→ EXERCISE DATA
=====
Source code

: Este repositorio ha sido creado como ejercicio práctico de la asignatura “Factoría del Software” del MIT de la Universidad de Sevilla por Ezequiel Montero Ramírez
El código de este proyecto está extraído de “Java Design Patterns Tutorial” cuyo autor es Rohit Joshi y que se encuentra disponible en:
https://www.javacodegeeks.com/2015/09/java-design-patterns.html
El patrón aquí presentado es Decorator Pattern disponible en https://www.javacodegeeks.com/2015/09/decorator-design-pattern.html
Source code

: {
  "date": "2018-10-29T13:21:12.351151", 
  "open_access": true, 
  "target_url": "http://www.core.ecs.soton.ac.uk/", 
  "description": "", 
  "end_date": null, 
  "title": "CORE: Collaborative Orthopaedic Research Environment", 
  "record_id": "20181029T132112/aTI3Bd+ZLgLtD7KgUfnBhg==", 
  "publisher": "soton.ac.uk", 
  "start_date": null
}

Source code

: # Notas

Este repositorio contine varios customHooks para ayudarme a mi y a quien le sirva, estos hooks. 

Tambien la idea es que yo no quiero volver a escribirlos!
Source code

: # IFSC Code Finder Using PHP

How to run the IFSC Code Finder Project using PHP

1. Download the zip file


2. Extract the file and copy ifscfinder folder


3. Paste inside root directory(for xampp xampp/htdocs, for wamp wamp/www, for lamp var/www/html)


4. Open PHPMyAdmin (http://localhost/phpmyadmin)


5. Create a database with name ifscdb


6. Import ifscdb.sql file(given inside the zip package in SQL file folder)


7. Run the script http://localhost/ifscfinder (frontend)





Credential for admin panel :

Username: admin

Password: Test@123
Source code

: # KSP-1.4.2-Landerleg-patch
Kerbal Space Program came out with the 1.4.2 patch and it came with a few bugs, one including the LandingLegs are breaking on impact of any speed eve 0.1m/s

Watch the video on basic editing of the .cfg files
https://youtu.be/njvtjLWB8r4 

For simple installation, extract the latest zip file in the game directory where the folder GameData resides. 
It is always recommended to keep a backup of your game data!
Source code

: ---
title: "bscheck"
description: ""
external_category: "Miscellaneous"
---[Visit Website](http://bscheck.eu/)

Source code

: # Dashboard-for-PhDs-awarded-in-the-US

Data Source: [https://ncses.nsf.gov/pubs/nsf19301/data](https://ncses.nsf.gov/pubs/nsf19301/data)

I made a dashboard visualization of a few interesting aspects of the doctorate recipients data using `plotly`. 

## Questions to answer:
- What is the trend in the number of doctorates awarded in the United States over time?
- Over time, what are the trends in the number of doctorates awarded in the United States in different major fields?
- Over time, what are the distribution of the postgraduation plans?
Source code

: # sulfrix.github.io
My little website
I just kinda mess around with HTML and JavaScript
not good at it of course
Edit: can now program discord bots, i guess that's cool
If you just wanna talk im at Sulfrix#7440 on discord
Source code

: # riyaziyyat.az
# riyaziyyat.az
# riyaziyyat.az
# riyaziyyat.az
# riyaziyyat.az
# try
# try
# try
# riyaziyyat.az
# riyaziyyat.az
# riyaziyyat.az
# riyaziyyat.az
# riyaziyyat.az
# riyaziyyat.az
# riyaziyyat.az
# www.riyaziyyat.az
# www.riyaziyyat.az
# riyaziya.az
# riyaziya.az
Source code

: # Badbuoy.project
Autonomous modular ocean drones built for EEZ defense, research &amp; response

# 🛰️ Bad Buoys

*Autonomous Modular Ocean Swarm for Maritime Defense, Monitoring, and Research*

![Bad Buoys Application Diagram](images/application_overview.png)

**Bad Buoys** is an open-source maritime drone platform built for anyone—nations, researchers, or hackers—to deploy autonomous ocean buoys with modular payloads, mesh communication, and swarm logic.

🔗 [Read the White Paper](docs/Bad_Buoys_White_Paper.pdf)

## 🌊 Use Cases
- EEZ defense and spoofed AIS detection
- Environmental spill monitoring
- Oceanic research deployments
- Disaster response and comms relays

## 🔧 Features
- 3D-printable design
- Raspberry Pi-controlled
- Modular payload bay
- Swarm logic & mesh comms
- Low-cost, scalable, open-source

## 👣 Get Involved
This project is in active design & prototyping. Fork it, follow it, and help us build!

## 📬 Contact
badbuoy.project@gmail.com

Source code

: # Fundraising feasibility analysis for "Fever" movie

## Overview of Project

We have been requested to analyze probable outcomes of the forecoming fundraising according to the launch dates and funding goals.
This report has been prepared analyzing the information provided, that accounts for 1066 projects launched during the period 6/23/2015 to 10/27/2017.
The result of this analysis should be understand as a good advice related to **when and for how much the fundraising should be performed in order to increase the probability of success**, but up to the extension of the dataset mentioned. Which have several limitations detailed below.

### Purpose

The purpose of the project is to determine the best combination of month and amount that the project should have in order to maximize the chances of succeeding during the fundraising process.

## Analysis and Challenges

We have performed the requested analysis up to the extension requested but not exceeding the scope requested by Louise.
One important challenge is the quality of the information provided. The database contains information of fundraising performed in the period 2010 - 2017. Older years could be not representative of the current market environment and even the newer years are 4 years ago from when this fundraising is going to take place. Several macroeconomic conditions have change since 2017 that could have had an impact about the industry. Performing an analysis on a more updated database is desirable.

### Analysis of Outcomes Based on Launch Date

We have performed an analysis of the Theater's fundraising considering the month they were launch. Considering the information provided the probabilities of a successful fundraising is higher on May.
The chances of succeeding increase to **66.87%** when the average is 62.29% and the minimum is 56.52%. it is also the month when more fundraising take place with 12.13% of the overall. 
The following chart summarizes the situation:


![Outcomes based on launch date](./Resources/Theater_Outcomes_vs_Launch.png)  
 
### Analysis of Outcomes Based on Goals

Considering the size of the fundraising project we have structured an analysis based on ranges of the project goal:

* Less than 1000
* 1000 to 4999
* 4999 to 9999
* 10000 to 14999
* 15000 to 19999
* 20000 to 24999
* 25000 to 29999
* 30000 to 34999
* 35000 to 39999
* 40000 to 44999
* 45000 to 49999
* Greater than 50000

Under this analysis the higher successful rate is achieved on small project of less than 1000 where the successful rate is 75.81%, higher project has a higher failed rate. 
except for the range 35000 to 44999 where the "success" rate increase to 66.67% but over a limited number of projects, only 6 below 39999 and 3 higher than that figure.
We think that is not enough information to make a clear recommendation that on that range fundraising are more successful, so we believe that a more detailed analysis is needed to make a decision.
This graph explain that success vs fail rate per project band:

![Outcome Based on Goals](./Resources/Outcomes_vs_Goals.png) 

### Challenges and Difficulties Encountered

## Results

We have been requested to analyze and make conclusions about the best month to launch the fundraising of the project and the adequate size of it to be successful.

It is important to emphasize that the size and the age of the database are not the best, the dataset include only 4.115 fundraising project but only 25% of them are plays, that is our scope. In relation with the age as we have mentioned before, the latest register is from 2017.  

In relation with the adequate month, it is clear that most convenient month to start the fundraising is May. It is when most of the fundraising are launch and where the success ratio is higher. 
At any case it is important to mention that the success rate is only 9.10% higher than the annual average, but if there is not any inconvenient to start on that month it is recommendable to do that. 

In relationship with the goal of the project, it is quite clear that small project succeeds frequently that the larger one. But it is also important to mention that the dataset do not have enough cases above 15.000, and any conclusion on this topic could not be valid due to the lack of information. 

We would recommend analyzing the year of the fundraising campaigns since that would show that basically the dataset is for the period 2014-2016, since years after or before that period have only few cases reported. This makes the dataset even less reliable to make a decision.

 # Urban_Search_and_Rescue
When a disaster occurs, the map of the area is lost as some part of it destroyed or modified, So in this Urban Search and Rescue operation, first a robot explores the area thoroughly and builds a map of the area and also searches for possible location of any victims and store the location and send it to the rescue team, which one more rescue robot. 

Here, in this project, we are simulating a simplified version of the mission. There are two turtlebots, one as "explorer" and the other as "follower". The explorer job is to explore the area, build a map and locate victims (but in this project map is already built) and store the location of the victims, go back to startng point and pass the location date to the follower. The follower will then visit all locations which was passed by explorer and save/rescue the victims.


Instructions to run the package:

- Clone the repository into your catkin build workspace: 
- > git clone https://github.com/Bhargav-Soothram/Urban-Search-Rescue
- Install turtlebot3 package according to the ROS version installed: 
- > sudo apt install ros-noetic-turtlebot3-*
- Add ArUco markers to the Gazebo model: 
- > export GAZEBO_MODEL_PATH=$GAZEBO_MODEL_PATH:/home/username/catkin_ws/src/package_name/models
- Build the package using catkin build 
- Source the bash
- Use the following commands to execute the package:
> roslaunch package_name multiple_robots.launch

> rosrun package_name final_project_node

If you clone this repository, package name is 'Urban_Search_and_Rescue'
=====
Identify the lines above with the word "dataset". Copy them.

The result of this analysis should be understand as a good advice related to **when and for how much the fundraising should be performed in order to increase the probability of success**, but up to the extension of the dataset mentioned. Which have several limitations detailed below.
It is important to emphasize that the size and the age of the database are not the best, the dataset include only 4.115 fundraising project but only 25% of them are plays, that is our scope. In relation with the age as we have mentioned before, the latest register is from 2017.  
In relationship with the goal of the project, it is quite clear that small project succeeds frequently that the larger one. But it is also important to mention that the dataset do not have enough cases above 15.000, and any conclusion on this topic could not be valid due to the lack of information. 
We would recommend analyzing the year of the fundraising campaigns since that would show that basically the dataset is for the period 2014-2016, since years after or before that period have only few cases reported. This makes the dataset even less reliable to make a decision.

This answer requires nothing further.